Sam Gentle.com

The Longest Path

One of the strangest things about video games is the way they encourage you to take the longest path. Most games have some system of progression: a storyline, levels, or a map you move through methodically. However, there are also many things to explore in each area, and when you move on you probably won't return to them. To get the most out of the game, you actually want to avoid winning for as long as possible. In that sense, winning is a kind of loss.

I've started noticing areas of my life where I seem to avoid winning. Rather than a desire to lose, I think this reflects a desire to explore, an unwillingness to move on too soon. If I finish this today, I know there will be parts of it still unexamined. Questions gone unanswered. Experiences left unhad. Why would I want to move forward, if it means leaving important things behind?

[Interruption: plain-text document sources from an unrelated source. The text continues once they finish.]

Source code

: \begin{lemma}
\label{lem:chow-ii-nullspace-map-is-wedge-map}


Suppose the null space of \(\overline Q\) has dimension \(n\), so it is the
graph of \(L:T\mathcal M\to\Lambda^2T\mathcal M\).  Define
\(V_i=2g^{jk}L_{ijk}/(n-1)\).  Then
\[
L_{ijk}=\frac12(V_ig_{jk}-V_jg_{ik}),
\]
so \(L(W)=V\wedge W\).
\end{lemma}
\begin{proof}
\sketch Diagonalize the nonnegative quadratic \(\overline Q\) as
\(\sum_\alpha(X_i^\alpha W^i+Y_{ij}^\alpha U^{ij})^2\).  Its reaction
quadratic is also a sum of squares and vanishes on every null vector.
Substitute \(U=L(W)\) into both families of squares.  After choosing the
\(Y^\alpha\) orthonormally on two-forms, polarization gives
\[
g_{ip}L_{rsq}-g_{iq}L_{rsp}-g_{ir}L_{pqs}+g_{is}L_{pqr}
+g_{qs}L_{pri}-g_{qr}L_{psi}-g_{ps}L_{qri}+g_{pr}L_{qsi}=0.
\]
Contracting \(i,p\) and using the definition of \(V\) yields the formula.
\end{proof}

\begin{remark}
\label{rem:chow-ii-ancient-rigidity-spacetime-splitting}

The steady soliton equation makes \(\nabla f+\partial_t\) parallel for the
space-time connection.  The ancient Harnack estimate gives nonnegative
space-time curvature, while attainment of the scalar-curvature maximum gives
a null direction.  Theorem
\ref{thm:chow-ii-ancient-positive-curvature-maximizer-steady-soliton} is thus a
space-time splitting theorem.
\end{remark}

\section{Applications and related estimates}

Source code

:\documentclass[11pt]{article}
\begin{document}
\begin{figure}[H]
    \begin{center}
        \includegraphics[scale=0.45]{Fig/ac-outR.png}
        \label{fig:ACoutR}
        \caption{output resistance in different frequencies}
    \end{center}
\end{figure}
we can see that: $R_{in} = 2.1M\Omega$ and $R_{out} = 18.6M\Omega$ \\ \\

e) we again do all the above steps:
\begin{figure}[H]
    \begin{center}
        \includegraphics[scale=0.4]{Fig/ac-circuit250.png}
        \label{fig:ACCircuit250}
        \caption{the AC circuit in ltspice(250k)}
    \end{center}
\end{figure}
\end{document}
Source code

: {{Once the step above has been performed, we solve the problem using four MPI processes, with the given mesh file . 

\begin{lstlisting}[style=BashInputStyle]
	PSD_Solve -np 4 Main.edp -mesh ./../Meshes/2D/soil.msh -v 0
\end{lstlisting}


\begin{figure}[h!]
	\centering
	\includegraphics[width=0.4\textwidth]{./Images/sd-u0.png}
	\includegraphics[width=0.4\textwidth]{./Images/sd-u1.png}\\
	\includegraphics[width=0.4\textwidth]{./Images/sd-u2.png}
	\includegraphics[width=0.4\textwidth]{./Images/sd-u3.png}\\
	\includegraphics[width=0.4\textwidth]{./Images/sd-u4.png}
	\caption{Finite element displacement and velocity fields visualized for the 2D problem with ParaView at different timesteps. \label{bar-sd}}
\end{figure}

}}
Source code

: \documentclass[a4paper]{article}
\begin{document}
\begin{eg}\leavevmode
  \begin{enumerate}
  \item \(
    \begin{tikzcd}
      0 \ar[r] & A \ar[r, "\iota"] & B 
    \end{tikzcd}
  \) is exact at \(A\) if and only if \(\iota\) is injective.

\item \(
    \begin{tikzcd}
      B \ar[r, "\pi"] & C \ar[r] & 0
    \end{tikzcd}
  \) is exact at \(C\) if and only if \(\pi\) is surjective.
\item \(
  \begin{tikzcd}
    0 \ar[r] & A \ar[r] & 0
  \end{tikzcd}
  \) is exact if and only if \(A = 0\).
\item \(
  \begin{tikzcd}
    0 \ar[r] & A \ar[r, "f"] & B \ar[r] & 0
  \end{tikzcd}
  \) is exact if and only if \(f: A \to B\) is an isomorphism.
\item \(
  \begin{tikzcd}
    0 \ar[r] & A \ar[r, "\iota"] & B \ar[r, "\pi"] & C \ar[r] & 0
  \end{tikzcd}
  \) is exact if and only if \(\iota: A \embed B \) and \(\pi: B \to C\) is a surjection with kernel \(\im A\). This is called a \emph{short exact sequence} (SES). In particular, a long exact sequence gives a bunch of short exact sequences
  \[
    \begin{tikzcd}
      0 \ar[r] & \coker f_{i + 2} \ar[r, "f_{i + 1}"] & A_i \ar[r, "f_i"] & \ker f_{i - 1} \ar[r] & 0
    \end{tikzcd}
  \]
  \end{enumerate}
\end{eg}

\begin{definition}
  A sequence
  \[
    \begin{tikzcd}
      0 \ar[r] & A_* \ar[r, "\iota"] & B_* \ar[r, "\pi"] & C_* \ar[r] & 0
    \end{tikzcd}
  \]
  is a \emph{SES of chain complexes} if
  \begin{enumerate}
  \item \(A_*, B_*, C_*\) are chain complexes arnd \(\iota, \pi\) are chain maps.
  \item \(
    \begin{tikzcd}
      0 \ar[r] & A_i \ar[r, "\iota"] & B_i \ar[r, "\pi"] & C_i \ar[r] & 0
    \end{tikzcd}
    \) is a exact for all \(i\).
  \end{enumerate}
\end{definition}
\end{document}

But, unlike in a video game, progress is not linear, and not even in a consistent direction. There is no helpful-yet-insistent arrow ushering you from one idea to the next. What is finished today can be even more finished tomorrow. Winning doesn't have to mean moving on. And moving in any direction can still be progress, even if it's revisiting old ideas.

This is a difficult lesson to learn, at least for me. My mindset is much more geared towards discovering the answer, solving the problem, slaying the dragon, and moving on to undiscovered/unsolved/unslain pastures. It's a model of progress as completion. But I think there is a lot more to be found in progress as iteration, refinement and steady accumulation.

Ironically, the key to finishing things may be knowing that they are never truly finished, and thus there is no best ending to hold out for.